Content starts

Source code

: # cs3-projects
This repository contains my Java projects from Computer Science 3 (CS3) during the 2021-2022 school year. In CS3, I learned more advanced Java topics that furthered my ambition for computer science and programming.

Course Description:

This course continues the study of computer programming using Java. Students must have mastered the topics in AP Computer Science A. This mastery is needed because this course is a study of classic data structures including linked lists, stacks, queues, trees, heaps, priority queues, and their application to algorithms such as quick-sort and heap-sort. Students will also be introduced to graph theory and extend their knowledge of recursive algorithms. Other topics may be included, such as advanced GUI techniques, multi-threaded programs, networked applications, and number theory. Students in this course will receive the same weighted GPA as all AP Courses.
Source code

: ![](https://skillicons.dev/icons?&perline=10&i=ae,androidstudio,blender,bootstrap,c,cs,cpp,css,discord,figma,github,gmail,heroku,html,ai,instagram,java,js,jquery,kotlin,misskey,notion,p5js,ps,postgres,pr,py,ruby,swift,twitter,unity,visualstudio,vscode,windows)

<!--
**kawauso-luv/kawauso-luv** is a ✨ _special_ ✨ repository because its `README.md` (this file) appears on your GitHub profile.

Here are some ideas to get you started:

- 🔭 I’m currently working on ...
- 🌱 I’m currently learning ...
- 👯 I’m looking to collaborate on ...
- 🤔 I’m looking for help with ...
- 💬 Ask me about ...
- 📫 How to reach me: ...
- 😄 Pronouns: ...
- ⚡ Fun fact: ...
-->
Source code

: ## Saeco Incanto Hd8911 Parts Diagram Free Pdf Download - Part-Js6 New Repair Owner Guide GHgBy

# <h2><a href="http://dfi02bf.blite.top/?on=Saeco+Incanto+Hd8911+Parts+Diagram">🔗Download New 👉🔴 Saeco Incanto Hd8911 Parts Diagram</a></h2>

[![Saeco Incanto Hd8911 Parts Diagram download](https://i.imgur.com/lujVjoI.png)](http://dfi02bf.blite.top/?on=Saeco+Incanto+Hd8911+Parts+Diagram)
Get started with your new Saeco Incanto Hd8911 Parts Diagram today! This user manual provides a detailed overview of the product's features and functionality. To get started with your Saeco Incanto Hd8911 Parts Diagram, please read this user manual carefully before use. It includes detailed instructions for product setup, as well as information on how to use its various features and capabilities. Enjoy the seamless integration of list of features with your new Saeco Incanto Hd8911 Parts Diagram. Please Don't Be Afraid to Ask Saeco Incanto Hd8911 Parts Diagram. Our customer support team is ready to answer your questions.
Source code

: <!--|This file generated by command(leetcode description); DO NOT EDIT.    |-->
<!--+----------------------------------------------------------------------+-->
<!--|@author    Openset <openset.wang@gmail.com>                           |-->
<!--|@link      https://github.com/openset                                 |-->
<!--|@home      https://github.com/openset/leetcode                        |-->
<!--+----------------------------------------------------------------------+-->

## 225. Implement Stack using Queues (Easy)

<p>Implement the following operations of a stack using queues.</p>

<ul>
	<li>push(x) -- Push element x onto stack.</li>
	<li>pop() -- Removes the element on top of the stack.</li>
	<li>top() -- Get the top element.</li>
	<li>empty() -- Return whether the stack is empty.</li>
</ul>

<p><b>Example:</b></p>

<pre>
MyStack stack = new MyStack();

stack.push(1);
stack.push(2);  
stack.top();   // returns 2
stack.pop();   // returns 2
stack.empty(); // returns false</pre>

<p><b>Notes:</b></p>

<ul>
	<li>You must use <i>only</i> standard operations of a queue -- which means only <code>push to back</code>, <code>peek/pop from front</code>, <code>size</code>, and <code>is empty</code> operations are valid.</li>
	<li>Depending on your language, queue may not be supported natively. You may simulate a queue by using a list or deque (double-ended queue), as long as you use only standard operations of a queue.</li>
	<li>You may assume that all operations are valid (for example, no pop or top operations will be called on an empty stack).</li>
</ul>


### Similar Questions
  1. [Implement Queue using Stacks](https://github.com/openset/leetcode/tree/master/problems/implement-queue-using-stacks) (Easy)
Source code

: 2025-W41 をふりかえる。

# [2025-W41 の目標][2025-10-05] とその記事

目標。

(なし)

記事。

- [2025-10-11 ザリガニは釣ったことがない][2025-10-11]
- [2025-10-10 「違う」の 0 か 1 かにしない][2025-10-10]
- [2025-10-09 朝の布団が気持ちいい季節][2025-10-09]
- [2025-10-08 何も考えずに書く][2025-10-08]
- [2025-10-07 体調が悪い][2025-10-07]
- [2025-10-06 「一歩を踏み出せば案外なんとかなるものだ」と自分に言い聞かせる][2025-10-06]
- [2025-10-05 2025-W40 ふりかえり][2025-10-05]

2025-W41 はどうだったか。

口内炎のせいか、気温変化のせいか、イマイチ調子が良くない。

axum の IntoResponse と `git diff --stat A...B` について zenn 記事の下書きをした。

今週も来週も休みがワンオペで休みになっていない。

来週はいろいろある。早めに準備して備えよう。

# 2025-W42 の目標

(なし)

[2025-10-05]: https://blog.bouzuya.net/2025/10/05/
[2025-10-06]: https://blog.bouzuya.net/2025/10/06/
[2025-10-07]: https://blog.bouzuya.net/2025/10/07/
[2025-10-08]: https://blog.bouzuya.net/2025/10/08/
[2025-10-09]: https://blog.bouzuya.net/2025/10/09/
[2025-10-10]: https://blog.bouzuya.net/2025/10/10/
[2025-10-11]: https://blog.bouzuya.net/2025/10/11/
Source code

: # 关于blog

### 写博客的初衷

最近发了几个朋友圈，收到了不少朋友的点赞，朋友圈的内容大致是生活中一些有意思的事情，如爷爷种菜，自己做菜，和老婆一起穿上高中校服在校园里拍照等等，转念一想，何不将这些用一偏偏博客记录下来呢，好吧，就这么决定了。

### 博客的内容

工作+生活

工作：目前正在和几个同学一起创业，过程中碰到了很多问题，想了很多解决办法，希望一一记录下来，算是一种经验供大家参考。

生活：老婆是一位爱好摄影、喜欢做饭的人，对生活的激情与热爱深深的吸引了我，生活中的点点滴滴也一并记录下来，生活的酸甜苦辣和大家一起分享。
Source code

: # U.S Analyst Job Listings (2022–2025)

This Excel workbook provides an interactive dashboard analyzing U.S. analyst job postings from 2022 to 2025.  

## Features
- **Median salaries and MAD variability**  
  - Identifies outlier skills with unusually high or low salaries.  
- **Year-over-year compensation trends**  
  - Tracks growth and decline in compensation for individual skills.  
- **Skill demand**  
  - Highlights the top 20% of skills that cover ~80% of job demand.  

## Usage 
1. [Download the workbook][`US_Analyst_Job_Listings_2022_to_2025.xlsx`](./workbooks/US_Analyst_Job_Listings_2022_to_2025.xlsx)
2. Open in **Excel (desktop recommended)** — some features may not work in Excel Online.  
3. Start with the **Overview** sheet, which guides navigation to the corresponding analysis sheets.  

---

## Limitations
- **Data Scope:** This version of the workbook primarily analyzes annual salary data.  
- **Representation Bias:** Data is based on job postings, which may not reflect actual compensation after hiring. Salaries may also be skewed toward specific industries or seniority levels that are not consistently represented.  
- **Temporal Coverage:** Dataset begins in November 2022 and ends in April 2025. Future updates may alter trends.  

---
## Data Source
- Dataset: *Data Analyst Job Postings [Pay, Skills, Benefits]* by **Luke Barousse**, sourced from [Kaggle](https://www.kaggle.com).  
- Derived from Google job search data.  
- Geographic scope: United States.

Content ends

**What to do:** Keeping every line exactly as it is, copy all the records.

**Solution for this exercise:**
Source code

: # cs3-projects
This repository contains my Java projects from Computer Science 3 (CS3) during the 2021-2022 school year. In CS3, I learned more advanced Java topics that furthered my ambition for computer science and programming.

Course Description:

This course continues the study of computer programming using Java. Students must have mastered the topics in AP Computer Science A. This mastery is needed because this course is a study of classic data structures including linked lists, stacks, queues, trees, heaps, priority queues, and their application to algorithms such as quick-sort and heap-sort. Students will also be introduced to graph theory and extend their knowledge of recursive algorithms. Other topics may be included, such as advanced GUI techniques, multi-threaded programs, networked applications, and number theory. Students in this course will receive the same weighted GPA as all AP Courses.
Source code

: ![](https://skillicons.dev/icons?&perline=10&i=ae,androidstudio,blender,bootstrap,c,cs,cpp,css,discord,figma,github,gmail,heroku,html,ai,instagram,java,js,jquery,kotlin,misskey,notion,p5js,ps,postgres,pr,py,ruby,swift,twitter,unity,visualstudio,vscode,windows)

<!--
**kawauso-luv/kawauso-luv** is a ✨ _special_ ✨ repository because its `README.md` (this file) appears on your GitHub profile.

Here are some ideas to get you started:

- 🔭 I’m currently working on ...
- 🌱 I’m currently learning ...
- 👯 I’m looking to collaborate on ...
- 🤔 I’m looking for help with ...
- 💬 Ask me about ...
- 📫 How to reach me: ...
- 😄 Pronouns: ...
- ⚡ Fun fact: ...
-->
Source code

: ## Saeco Incanto Hd8911 Parts Diagram Free Pdf Download - Part-Js6 New Repair Owner Guide GHgBy

# <h2><a href="http://dfi02bf.blite.top/?on=Saeco+Incanto+Hd8911+Parts+Diagram">🔗Download New 👉🔴 Saeco Incanto Hd8911 Parts Diagram</a></h2>

[![Saeco Incanto Hd8911 Parts Diagram download](https://i.imgur.com/lujVjoI.png)](http://dfi02bf.blite.top/?on=Saeco+Incanto+Hd8911+Parts+Diagram)
Get started with your new Saeco Incanto Hd8911 Parts Diagram today! This user manual provides a detailed overview of the product's features and functionality. To get started with your Saeco Incanto Hd8911 Parts Diagram, please read this user manual carefully before use. It includes detailed instructions for product setup, as well as information on how to use its various features and capabilities. Enjoy the seamless integration of list of features with your new Saeco Incanto Hd8911 Parts Diagram. Please Don't Be Afraid to Ask Saeco Incanto Hd8911 Parts Diagram. Our customer support team is ready to answer your questions.
Source code

: <!--|This file generated by command(leetcode description); DO NOT EDIT.    |-->
<!--+----------------------------------------------------------------------+-->
<!--|@author    Openset <openset.wang@gmail.com>                           |-->
<!--|@link      https://github.com/openset                                 |-->
<!--|@home      https://github.com/openset/leetcode                        |-->
<!--+----------------------------------------------------------------------+-->

## 225. Implement Stack using Queues (Easy)

<p>Implement the following operations of a stack using queues.</p>

<ul>
	<li>push(x) -- Push element x onto stack.</li>
	<li>pop() -- Removes the element on top of the stack.</li>
	<li>top() -- Get the top element.</li>
	<li>empty() -- Return whether the stack is empty.</li>
</ul>

<p><b>Example:</b></p>

<pre>
MyStack stack = new MyStack();

stack.push(1);
stack.push(2);  
stack.top();   // returns 2
stack.pop();   // returns 2
stack.empty(); // returns false</pre>

<p><b>Notes:</b></p>

<ul>
	<li>You must use <i>only</i> standard operations of a queue -- which means only <code>push to back</code>, <code>peek/pop from front</code>, <code>size</code>, and <code>is empty</code> operations are valid.</li>
	<li>Depending on your language, queue may not be supported natively. You may simulate a queue by using a list or deque (double-ended queue), as long as you use only standard operations of a queue.</li>
	<li>You may assume that all operations are valid (for example, no pop or top operations will be called on an empty stack).</li>
</ul>


### Similar Questions
  1. [Implement Queue using Stacks](https://github.com/openset/leetcode/tree/master/problems/implement-queue-using-stacks) (Easy)
Source code

: 2025-W41 をふりかえる。

# [2025-W41 の目標][2025-10-05] とその記事

目標。

(なし)

記事。

- [2025-10-11 ザリガニは釣ったことがない][2025-10-11]
- [2025-10-10 「違う」の 0 か 1 かにしない][2025-10-10]
- [2025-10-09 朝の布団が気持ちいい季節][2025-10-09]
- [2025-10-08 何も考えずに書く][2025-10-08]
- [2025-10-07 体調が悪い][2025-10-07]
- [2025-10-06 「一歩を踏み出せば案外なんとかなるものだ」と自分に言い聞かせる][2025-10-06]
- [2025-10-05 2025-W40 ふりかえり][2025-10-05]

2025-W41 はどうだったか。

口内炎のせいか、気温変化のせいか、イマイチ調子が良くない。

axum の IntoResponse と `git diff --stat A...B` について zenn 記事の下書きをした。

今週も来週も休みがワンオペで休みになっていない。

来週はいろいろある。早めに準備して備えよう。

# 2025-W42 の目標

(なし)

[2025-10-05]: https://blog.bouzuya.net/2025/10/05/
[2025-10-06]: https://blog.bouzuya.net/2025/10/06/
[2025-10-07]: https://blog.bouzuya.net/2025/10/07/
[2025-10-08]: https://blog.bouzuya.net/2025/10/08/
[2025-10-09]: https://blog.bouzuya.net/2025/10/09/
[2025-10-10]: https://blog.bouzuya.net/2025/10/10/
[2025-10-11]: https://blog.bouzuya.net/2025/10/11/
Source code

: # 关于blog

### 写博客的初衷

最近发了几个朋友圈，收到了不少朋友的点赞，朋友圈的内容大致是生活中一些有意思的事情，如爷爷种菜，自己做菜，和老婆一起穿上高中校服在校园里拍照等等，转念一想，何不将这些用一偏偏博客记录下来呢，好吧，就这么决定了。

### 博客的内容

工作+生活

工作：目前正在和几个同学一起创业，过程中碰到了很多问题，想了很多解决办法，希望一一记录下来，算是一种经验供大家参考。

生活：老婆是一位爱好摄影、喜欢做饭的人，对生活的激情与热爱深深的吸引了我，生活中的点点滴滴也一并记录下来，生活的酸甜苦辣和大家一起分享。
Source code

: # U.S Analyst Job Listings (2022–2025)

This Excel workbook provides an interactive dashboard analyzing U.S. analyst job postings from 2022 to 2025.  

## Features
- **Median salaries and MAD variability**  
  - Identifies outlier skills with unusually high or low salaries.  
- **Year-over-year compensation trends**  
  - Tracks growth and decline in compensation for individual skills.  
- **Skill demand**  
  - Highlights the top 20% of skills that cover ~80% of job demand.  

## Usage 
1. [Download the workbook][`US_Analyst_Job_Listings_2022_to_2025.xlsx`](./workbooks/US_Analyst_Job_Listings_2022_to_2025.xlsx)
2. Open in **Excel (desktop recommended)** — some features may not work in Excel Online.  
3. Start with the **Overview** sheet, which guides navigation to the corresponding analysis sheets.  

---

## Limitations
- **Data Scope:** This version of the workbook primarily analyzes annual salary data.  
- **Representation Bias:** Data is based on job postings, which may not reflect actual compensation after hiring. Salaries may also be skewed toward specific industries or seniority levels that are not consistently represented.  
- **Temporal Coverage:** Dataset begins in November 2022 and ends in April 2025. Future updates may alter trends.  

---
## Data Source
- Dataset: *Data Analyst Job Postings [Pay, Skills, Benefits]* by **Luke Barousse**, sourced from [Kaggle](https://www.kaggle.com).  
- Derived from Google job search data.  
- Geographic scope: United States.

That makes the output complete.